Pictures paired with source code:
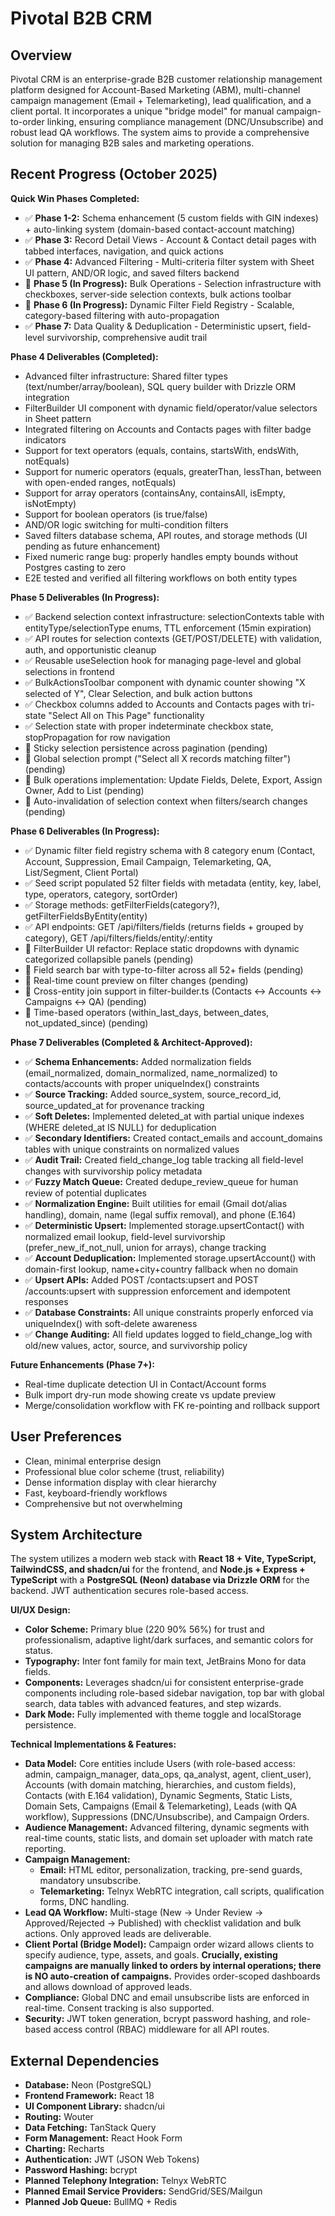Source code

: # Pivotal B2B CRM

## Overview

Pivotal CRM is an enterprise-grade B2B customer relationship management platform designed for Account-Based Marketing (ABM), multi-channel campaign management (Email + Telemarketing), lead qualification, and a client portal. It incorporates a unique "bridge model" for manual campaign-to-order linking, ensuring compliance management (DNC/Unsubscribe) and robust lead QA workflows. The system aims to provide a comprehensive solution for managing B2B sales and marketing operations.

## Recent Progress (October 2025)

**Quick Win Phases Completed:**
- ✅ **Phase 1-2:** Schema enhancement (5 custom fields with GIN indexes) + auto-linking system (domain-based contact-account matching)
- ✅ **Phase 3:** Record Detail Views - Account & Contact detail pages with tabbed interfaces, navigation, and quick actions
- ✅ **Phase 4:** Advanced Filtering - Multi-criteria filter system with Sheet UI pattern, AND/OR logic, and saved filters backend
- 🔄 **Phase 5 (In Progress):** Bulk Operations - Selection infrastructure with checkboxes, server-side selection contexts, bulk actions toolbar
- 🔄 **Phase 6 (In Progress):** Dynamic Filter Field Registry - Scalable, category-based filtering with auto-propagation
- ✅ **Phase 7:** Data Quality & Deduplication - Deterministic upsert, field-level survivorship, comprehensive audit trail

**Phase 4 Deliverables (Completed):**
- Advanced filter infrastructure: Shared filter types (text/number/array/boolean), SQL query builder with Drizzle ORM integration
- FilterBuilder UI component with dynamic field/operator/value selectors in Sheet pattern
- Integrated filtering on Accounts and Contacts pages with filter badge indicators
- Support for text operators (equals, contains, startsWith, endsWith, notEquals)
- Support for numeric operators (equals, greaterThan, lessThan, between with open-ended ranges, notEquals)
- Support for array operators (containsAny, containsAll, isEmpty, isNotEmpty)
- Support for boolean operators (is true/false)
- AND/OR logic switching for multi-condition filters
- Saved filters database schema, API routes, and storage methods (UI pending as future enhancement)
- Fixed numeric range bug: properly handles empty bounds without Postgres casting to zero
- E2E tested and verified all filtering workflows on both entity types

**Phase 5 Deliverables (In Progress):**
- ✅ Backend selection context infrastructure: selectionContexts table with entityType/selectionType enums, TTL enforcement (15min expiration)
- ✅ API routes for selection contexts (GET/POST/DELETE) with validation, auth, and opportunistic cleanup
- ✅ Reusable useSelection hook for managing page-level and global selections in frontend
- ✅ BulkActionsToolbar component with dynamic counter showing "X selected of Y", Clear Selection, and bulk action buttons
- ✅ Checkbox columns added to Accounts and Contacts pages with tri-state "Select All on This Page" functionality
- ✅ Selection state with proper indeterminate checkbox state, stopPropagation for row navigation
- 🔄 Sticky selection persistence across pagination (pending)
- 🔄 Global selection prompt ("Select all X records matching filter") (pending)
- 🔄 Bulk operations implementation: Update Fields, Delete, Export, Assign Owner, Add to List (pending)
- 🔄 Auto-invalidation of selection context when filters/search changes (pending)

**Phase 6 Deliverables (In Progress):**
- ✅ Dynamic filter field registry schema with 8 category enum (Contact, Account, Suppression, Email Campaign, Telemarketing, QA, List/Segment, Client Portal)
- ✅ Seed script populated 52 filter fields with metadata (entity, key, label, type, operators, category, sortOrder)
- ✅ Storage methods: getFilterFields(category?), getFilterFieldsByEntity(entity)
- ✅ API endpoints: GET /api/filters/fields (returns fields + grouped by category), GET /api/filters/fields/entity/:entity
- 🔄 FilterBuilder UI refactor: Replace static dropdowns with dynamic categorized collapsible panels (pending)
- 🔄 Field search bar with type-to-filter across all 52+ fields (pending)
- 🔄 Real-time count preview on filter changes (pending)
- 🔄 Cross-entity join support in filter-builder.ts (Contacts ↔ Accounts ↔ Campaigns ↔ QA) (pending)
- 🔄 Time-based operators (within_last_days, between_dates, not_updated_since) (pending)

**Phase 7 Deliverables (Completed & Architect-Approved):**
- ✅ **Schema Enhancements:** Added normalization fields (email_normalized, domain_normalized, name_normalized) to contacts/accounts with proper uniqueIndex() constraints
- ✅ **Source Tracking:** Added source_system, source_record_id, source_updated_at for provenance tracking
- ✅ **Soft Deletes:** Implemented deleted_at with partial unique indexes (WHERE deleted_at IS NULL) for deduplication
- ✅ **Secondary Identifiers:** Created contact_emails and account_domains tables with unique constraints on normalized values
- ✅ **Audit Trail:** Created field_change_log table tracking all field-level changes with survivorship policy metadata
- ✅ **Fuzzy Match Queue:** Created dedupe_review_queue for human review of potential duplicates
- ✅ **Normalization Engine:** Built utilities for email (Gmail dot/alias handling), domain, name (legal suffix removal), and phone (E.164)
- ✅ **Deterministic Upsert:** Implemented storage.upsertContact() with normalized email lookup, field-level survivorship (prefer_new_if_not_null, union for arrays), change tracking
- ✅ **Account Deduplication:** Implemented storage.upsertAccount() with domain-first lookup, name+city+country fallback when no domain
- ✅ **Upsert APIs:** Added POST /contacts:upsert and POST /accounts:upsert with suppression enforcement and idempotent responses
- ✅ **Database Constraints:** All unique constraints properly enforced via uniqueIndex() with soft-delete awareness
- ✅ **Change Auditing:** All field updates logged to field_change_log with old/new values, actor, source, and survivorship policy

**Future Enhancements (Phase 7+):**
- Real-time duplicate detection UI in Contact/Account forms
- Bulk import dry-run mode showing create vs update preview
- Merge/consolidation workflow with FK re-pointing and rollback support

## User Preferences

- Clean, minimal enterprise design
- Professional blue color scheme (trust, reliability)
- Dense information display with clear hierarchy
- Fast, keyboard-friendly workflows
- Comprehensive but not overwhelming

## System Architecture

The system utilizes a modern web stack with **React 18 + Vite, TypeScript, TailwindCSS, and shadcn/ui** for the frontend, and **Node.js + Express + TypeScript** with a **PostgreSQL (Neon) database via Drizzle ORM** for the backend. JWT authentication secures role-based access.

**UI/UX Design:**
- **Color Scheme:** Primary blue (220 90% 56%) for trust and professionalism, adaptive light/dark surfaces, and semantic colors for status.
- **Typography:** Inter font family for main text, JetBrains Mono for data fields.
- **Components:** Leverages shadcn/ui for consistent enterprise-grade components including role-based sidebar navigation, top bar with global search, data tables with advanced features, and step wizards.
- **Dark Mode:** Fully implemented with theme toggle and localStorage persistence.

**Technical Implementations & Features:**

- **Data Model:** Core entities include Users (with role-based access: admin, campaign_manager, data_ops, qa_analyst, agent, client_user), Accounts (with domain matching, hierarchies, and custom fields), Contacts (with E.164 validation), Dynamic Segments, Static Lists, Domain Sets, Campaigns (Email & Telemarketing), Leads (with QA workflow), Suppressions (DNC/Unsubscribe), and Campaign Orders.
- **Audience Management:** Advanced filtering, dynamic segments with real-time counts, static lists, and domain set uploader with match rate reporting.
- **Campaign Management:**
    - **Email:** HTML editor, personalization, tracking, pre-send guards, mandatory unsubscribe.
    - **Telemarketing:** Telnyx WebRTC integration, call scripts, qualification forms, DNC handling.
- **Lead QA Workflow:** Multi-stage (New → Under Review → Approved/Rejected → Published) with checklist validation and bulk actions. Only approved leads are deliverable.
- **Client Portal (Bridge Model):** Campaign order wizard allows clients to specify audience, type, assets, and goals. **Crucially, existing campaigns are manually linked to orders by internal operations; there is NO auto-creation of campaigns.** Provides order-scoped dashboards and allows download of approved leads.
- **Compliance:** Global DNC and email unsubscribe lists are enforced in real-time. Consent tracking is also supported.
- **Security:** JWT token generation, bcrypt password hashing, and role-based access control (RBAC) middleware for all API routes.

## External Dependencies

- **Database:** Neon (PostgreSQL)
- **Frontend Framework:** React 18
- **UI Component Library:** shadcn/ui
- **Routing:** Wouter
- **Data Fetching:** TanStack Query
- **Form Management:** React Hook Form
- **Charting:** Recharts
- **Authentication:** JWT (JSON Web Tokens)
- **Password Hashing:** bcrypt
- **Planned Telephony Integration:** Telnyx WebRTC
- **Planned Email Service Providers:** SendGrid/SES/Mailgun
- **Planned Job Queue:** BullMQ + Redis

Task statement: Output the lines of the records above exactly as they appear, from the line containing "- ✅ Seed script" through the line containing "- ✅ **Fuzzy".

Expected answer:
- ✅ Seed script populated 52 filter fields with metadata (entity, key, label, type, operators, category, sortOrder)
- ✅ Storage methods: getFilterFields(category?), getFilterFieldsByEntity(entity)
- ✅ API endpoints: GET /api/filters/fields (returns fields + grouped by category), GET /api/filters/fields/entity/:entity
- 🔄 FilterBuilder UI refactor: Replace static dropdowns with dynamic categorized collapsible panels (pending)
- 🔄 Field search bar with type-to-filter across all 52+ fields (pending)
- 🔄 Real-time count preview on filter changes (pending)
- 🔄 Cross-entity join support in filter-builder.ts (Contacts ↔ Accounts ↔ Campaigns ↔ QA) (pending)
- 🔄 Time-based operators (within_last_days, between_dates, not_updated_since) (pending)

**Phase 7 Deliverables (Completed & Architect-Approved):**
- ✅ **Schema Enhancements:** Added normalization fields (email_normalized, domain_normalized, name_normalized) to contacts/accounts with proper uniqueIndex() constraints
- ✅ **Source Tracking:** Added source_system, source_record_id, source_updated_at for provenance tracking
- ✅ **Soft Deletes:** Implemented deleted_at with partial unique indexes (WHERE deleted_at IS NULL) for deduplication
- ✅ **Secondary Identifiers:** Created contact_emails and account_domains tables with unique constraints on normalized values
- ✅ **Audit Trail:** Created field_change_log table tracking all field-level changes with survivorship policy metadata
- ✅ **Fuzzy Match Queue:** Created dedupe_review_queue for human review of potential duplicates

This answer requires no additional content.